Replied to inessential: Why I Listen to Podcasts at 1x Speed (

I’m in no hurry. I will never, ever be caught up on all the podcasts I’d like to listen to. So, instead, I just play whatever I feel like whenever I feel like listening.

I’ll miss things, and that’s totally fine. But, in the meantime, I get to listen to the human voice somewhat close to realistically, with its the natural human pauses, with its rhythms and flows relatively unmediated and natural. Its warmth and music means so much more to me than being caught up.

I am going to have to think about this.
Bookmarked Media Accounting 101: Appholes and Contracts by Craig Mod (Roden Explorers Archive)

Choose active media, set yourself up to succeed by building systems to cultivate positive habits, but most importantly: Take a second to think about the contracts you’ve entered into as you go about your day. Are those contracts you’re happy with? Did you realize you had entered into them?

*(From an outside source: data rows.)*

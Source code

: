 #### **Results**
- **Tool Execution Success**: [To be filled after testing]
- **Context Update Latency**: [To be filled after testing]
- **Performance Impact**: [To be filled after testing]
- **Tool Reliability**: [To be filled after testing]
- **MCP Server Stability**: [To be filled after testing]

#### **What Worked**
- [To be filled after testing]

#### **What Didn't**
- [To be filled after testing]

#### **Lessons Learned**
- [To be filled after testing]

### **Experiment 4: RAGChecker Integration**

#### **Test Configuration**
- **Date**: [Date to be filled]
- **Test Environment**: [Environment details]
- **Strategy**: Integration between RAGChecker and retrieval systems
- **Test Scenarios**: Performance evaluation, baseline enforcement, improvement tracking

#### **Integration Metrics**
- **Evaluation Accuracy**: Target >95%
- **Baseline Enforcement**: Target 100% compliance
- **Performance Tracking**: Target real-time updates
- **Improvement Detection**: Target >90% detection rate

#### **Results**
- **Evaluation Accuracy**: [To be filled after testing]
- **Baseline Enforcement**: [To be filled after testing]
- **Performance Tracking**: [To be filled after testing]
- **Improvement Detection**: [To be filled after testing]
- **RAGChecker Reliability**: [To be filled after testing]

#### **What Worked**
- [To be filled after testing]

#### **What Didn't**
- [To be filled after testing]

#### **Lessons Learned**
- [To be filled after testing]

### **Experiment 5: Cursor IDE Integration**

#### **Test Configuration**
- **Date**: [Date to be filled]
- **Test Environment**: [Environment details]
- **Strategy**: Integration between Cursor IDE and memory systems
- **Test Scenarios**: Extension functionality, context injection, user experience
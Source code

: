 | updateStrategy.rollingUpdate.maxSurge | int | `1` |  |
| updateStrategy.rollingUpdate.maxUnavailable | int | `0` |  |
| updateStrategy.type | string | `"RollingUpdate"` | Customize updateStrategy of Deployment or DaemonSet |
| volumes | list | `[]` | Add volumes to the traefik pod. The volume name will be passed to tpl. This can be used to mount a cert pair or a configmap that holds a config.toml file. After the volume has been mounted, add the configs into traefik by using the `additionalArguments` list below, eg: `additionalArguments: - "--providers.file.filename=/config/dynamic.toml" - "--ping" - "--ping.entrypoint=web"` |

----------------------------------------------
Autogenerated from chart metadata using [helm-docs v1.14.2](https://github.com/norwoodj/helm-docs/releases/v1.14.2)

Craig Mod shares some notes from a lecture he shared at Yale to 70 or so publishing CEOs, marketing, editorial, and PR folks on the topic of contracts:

It’s an essay about “contracts” — and I don’t mean the formal things we sign upon joining a company or getting a divorce, but the more implicit contracts we enter into with a piece of media, software, or an application. Contracts can become proxies for thinking about “media accounting:” What we gain or lose by engaging with different media and mediums. Consider this missive a little bit of Media Accounting 101.

It is about the agreements we make that we may not always be aware that we are making. This is another interesting examination about being informed.

Central to this discussion is attention and in particular James Clear’s book Atomic Habits.


Ben Williamson discusses MIT’s AttentivU designed to measure attention and nudge users.